COVID-19 has provided the market with a prime example of why investors should be open to consumer staples stocks. During the 11-year bull market that ended last month, consumer staples have generally been unexciting investments, with low growth, high-valuation multiples, and decent but not spectacular dividends. However, with the current coronavirus outbreak and state-imposed quarantines, we're all getting a lesson why consumer staples stocks can make great investments for risk-off portfolios for those near retirement.
Diversified consumer staples conglomerates sell things that people use everyday in their homes, such as toilet paper, paper towels, chips, sodas, soap, soup, and other items we're all using a lot more of these days. And because of the unique nature of the COVID-19 downturn, cleaning products are likely even more in demand than they otherwise would be in a typical recession.
In that light, here are a few consumer staples stocks to consider for your dividend portfolio during the quarantine period and beyond.
Though known for its namesake Pepsi brand, PepsiCo (NASDAQ:PEP) has a product portfolio almost evenly divided between snacks and beverages. Analysts think that its high-margin Frito-Lay division may benefit this quarter from consumers stocking up on chips amid the recent quarantines, and they've also cheered the company's strong balance sheet, which should insure the stability and growth of Pepsi's 3.1% dividend.

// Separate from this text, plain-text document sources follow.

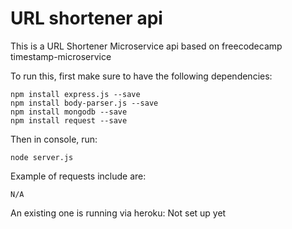 # URL shortener api

This is a URL Shortener Microservice api based on freecodecamp timestamp-microservice


To run this, first make sure to have the following dependencies:
```
npm install express.js --save
npm install body-parser.js --save
npm install mongodb --save
npm install request --save
```

Then in console, run: 

```
node server.js
```
Example of requests include are: 

```
N/A
```

An existing one is running via heroku: 
Not set up yet
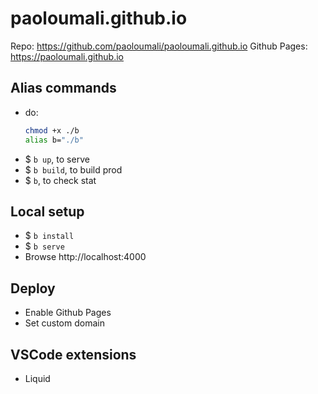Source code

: # paoloumali.github.io

Repo: https://github.com/paoloumali/paoloumali.github.io
Github Pages: https://paoloumali.github.io


## Alias commands

- do: 
  ```bash
  chmod +x ./b
  alias b="./b"
  ```
- $ ``b up``, to serve
- $ ``b build``, to build prod
- $ ``b``, to check stat

## Local setup

- $ ``b install``
- $ ``b serve``
- Browse http://localhost:4000

## Deploy

- Enable Github Pages
- Set custom domain

## VSCode extensions

- Liquid
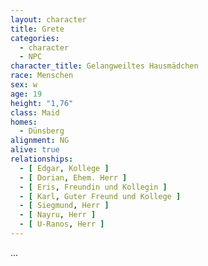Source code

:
 ```yaml
---
layout: character
title: Grete
categories:
  - character
  - NPC
character_title: Gelangweiltes Hausmädchen
race: Menschen
sex: w
age: 19
height: "1,76"
class: Maid
homes:
  - Dünsberg
alignment: NG
alive: true
relationships:
  - [ Edgar, Kollege ]
  - [ Dorian, Ehem. Herr ]
  - [ Eris, Freundin und Kollegin ]
  - [ Karl, Guter Freund und Kollege ]
  - [ Siegmund, Herr ]
  - [ Nayru, Herr ]
  - [ U-Ranos, Herr ]
---
```


...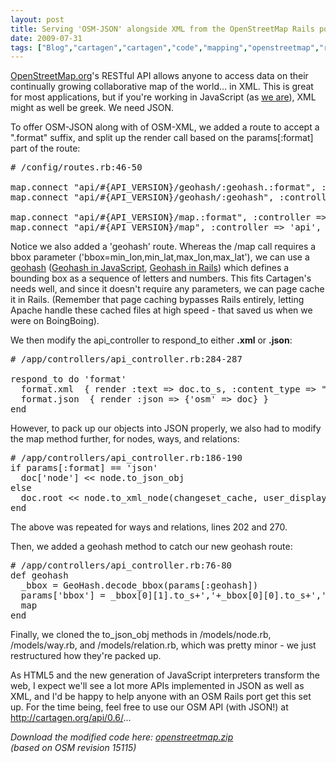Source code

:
 ```yaml
---
layout: post
title: Serving 'OSM-JSON' alongside XML from the OpenStreetMap Rails port
date: 2009-07-31
tags: ["Blog","cartagen","cartagen","code","mapping","openstreetmap","rails","Tutorials"]
---
```


[OpenStreetMap.org](http://openstreetmap.org)'s RESTful API allows anyone to access data on their continually growing collaborative map of the world... in XML. This is great for most applications, but if you're working in JavaScript (as [we are](http://cartagen.org)), XML might as well be greek. We need JSON.

To offer OSM-JSON along with of OSM-XML, we added a route to accept a ".format" suffix, and split up the render call based on the params[:format] part of the route:

<pre>
# /config/routes.rb:46-50

map.connect "api/#{API_VERSION}/geohash/:geohash.:format", :controller => 'api', :action => 'geohash'
map.connect "api/#{API_VERSION}/geohash/:geohash", :controller => 'api', :action => 'geohash'

map.connect "api/#{API_VERSION}/map.:format", :controller => 'api', :action => 'map'
map.connect "api/#{API_VERSION}/map", :controller => 'api', :action => 'map'
</pre>

Notice we also added a 'geohash' route. Whereas the /map call requires a bbox parameter ('bbox=min_lon,min_lat,max_lon,max_lat'), we can use a [geohash](http://en.wikipedia.org/wiki/Geohash) ([Geohash in JavaScript](http://github.com/davetroy/geohash-js/tree/master), [Geohash in Rails](http://github.com/davetroy/geohash/tree/master)) which defines a bounding box as a sequence of letters and numbers. This fits Cartagen's needs well, and since it doesn't require any parameters, we can page cache it in Rails. (Remember that page caching bypasses Rails entirely, letting Apache handle these cached files at high speed - that saved us when we were on BoingBoing).

<!--more-->

We then modify the api_controller to respond_to either **.xml** or **.json**:

<pre>
# /app/controllers/api_controller.rb:284-287

respond_to do 'format'
  format.xml  { render :text => doc.to_s, :content_type => "text/xml" }
  format.json  { render :json => {'osm' => doc} }
end
</pre>

However, to pack up our objects into JSON properly, we also had to modify the map method further, for nodes, ways, and relations:

<pre>
# /app/controllers/api_controller.rb:186-190
if params[:format] == 'json'
  doc['node'] << node.to_json_obj
else
  doc.root << node.to_xml_node(changeset_cache, user_display_name_cache)
end
</pre>

The above was repeated for ways and relations, lines 202 and 270. 

Then, we added a geohash method to catch our new geohash route:

<pre>
# /app/controllers/api_controller.rb:76-80
def geohash
  _bbox = GeoHash.decode_bbox(params[:geohash])
  params['bbox'] = _bbox[0][1].to_s+','+_bbox[0][0].to_s+','+_bbox[1][1].to_s+','+_bbox[1][0].to_s
  map
end
</pre>

Finally, we cloned the to_json_obj methods in /models/node.rb, /models/way.rb, and /models/relation.rb, which was pretty minor - we just restructured how they're packed up.

As HTML5 and the new generation of JavaScript interpreters transform the web, I expect we'll see a lot more APIs implemented in JSON as well as XML, and I'd be happy to help anyone with an OSM Rails port get this set up. For the time being, feel free to use our OSM API (with JSON!) at http://cartagen.org/api/0.6/...

_Download the modified code here: [openstreetmap.zip](http://unterbahn.com/wp-content/uploads/2009/07/openstreetmap.zip)   
(based on OSM revision 15115)_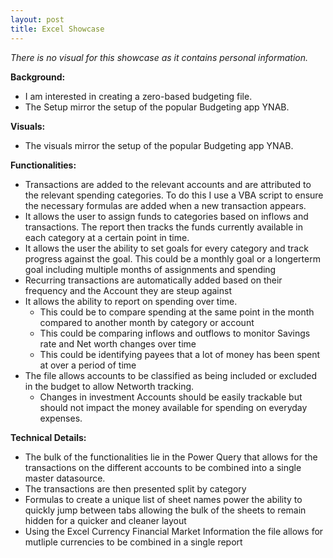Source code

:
 ```yaml
---
layout: post
title: Excel Showcase
---
```


*There is no visual for this showcase as it contains personal information.*

**Background:**
- I am interested in creating a zero-based budgeting file. 
- The Setup mirror the setup of the popular Budgeting app YNAB.

**Visuals:**
- The visuals mirror the setup of the popular Budgeting app YNAB.

**Functionalities:**

- Transactions are added to the relevant accounts and are attributed to the relevant spending categories. To do this I use a VBA script to ensure the necessary formulas are added when a new transaction appears.
- It allows the user to assign funds to categories based on inflows and transactions. The report then tracks the funds currently available in each category at a certain point in time.
- It allows the user the ability to set goals for every category and track progress against the goal. This could be a monthly goal or a longerterm goal including multiple months of assignments and spending
- Recurring transactions are automatically added based on their frequency and the Account they are steup against
- It allows the ability to report on spending over time. 
    - This could be to compare spending at the same point in the month compared to another month by category or account
    - This could be comparing inflows and outflows to monitor Savings rate and Net worth changes over time
    - This could be identifying payees that a lot of money has been spent at over a period of time
- The file allows accounts to be classified as being included or excluded in the budget to allow Networth tracking.
    - Changes in investment Accounts should be easily trackable but should not impact the money available for spending on everyday expenses.
    
**Technical Details:**
- The bulk of the functionalities lie in the Power Query that allows for the transactions on the different accounts to be combined into a single master datasource. 
- The transactions are then presented split by category 
- Formulas to create a unique list of sheet names power the ability to quickly jump between tabs allowing the bulk of the sheets to remain hidden for a quicker and cleaner layout
- Using the Excel Currency Financial Market Information the file allows for mutliple currencies to be combined in a single report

In addition, Pepsi has a strong beverage portfolio, not only with its namesake Pepsi brand, but also with new addition Bubly, which has made a name for itself in the high-growth sparkling-water market. Pepsi also owns the Gatorade sports drink brand, which consumers may also be stocking in order to have a hydrating, electrolyte-rich beverage on hand in case they get sick. Finally, Pepsi just made a big move in March by scooping up Rockstar Energy for $3.85 billion.
And in a show of strength, PepsiCo also recently announced it would be hiring 6,000 full-time employees amid the outbreak, in addition to raising pay for 90,000 front-line employees by at least $100 per week.
PepsiCo currently trades at a very reasonable 25 times earnings. On its latest earnings release, management predicted 4% organic revenue growth and 7% EPS growth in constant currency for 2020. It's unclear how much that will change with COVID-19, but Pepsi's earnings should be relatively solid as it gets through the year.
Procter & Gamble
In difficult times, it's usually a good idea to go with the largest and strongest leaders in any particular sector. For consumer staples, that means Procter & Gamble (NYSE:PG). The Cincinnati-based consumer goods giant holds an admirable portfolio, including Tide detergent, Comet cleaners, Head & Shoulders shampoo, Crest toothpaste, and many other products that consumers will use regularly, recession or not.
Not only is Procter & Gamble the largest consumer staples stock in the world, with a market capitalization of around $291 billion, but it's also among the fastest growing. Last quarter, Procter & Gamble's organic revenue grew 5%. Thanks to a years-long efficiency effort, earnings per share grew 15% on a constant-currency basis. P&G currently trades at about 21 times 2020 earnings projections and sports a dividend yield of 2.5%. While that dividend may not be the most exciting, a 2.5% dividend that's likely to grow every year looks a heck of a lot better than a 10-year Treasury note yielding a measly 0.74%.
Finally, Unilever (NYSE:UL) is another large staples company. Based in the Netherlands, Unilever has a market capitalization of $135 billion, and the stock trades at a very reasonable 20.3 times earnings, with a dividend yield of 3.63%. If worried about another downturn, that's a very reasonable price to pay for this consumer staples giant, home to Hellmann's mayonnaise, Lipton tea, Breyer's ice cream and Axe body spray. But perhaps the most important brand to Unilever is Dove soap, the most popular soap brand in the U.S. and U.K.
It's highly likely that during the COVID-19 outbreak, people will be washing their hands more often, which will mean they'll run through soap faster. If that theory proves correct, Unilever's Dove brand stands to benefit the most.
Unilever has also been operating well as of late. Last year, sales grew 2.9%, but underlying operating margin (adjusted for an accounting change) expanded 50 basis points, with underlying earnings per share growing at a greater 8.1%. Unilever has been streamlining its business over the past few years, and that solid profit expansion shows the fruits of those efforts. With soap sales set to rise amid the outbreak, Unilever looks like another solid consumer staples pick, and with a very nice dividend to boot.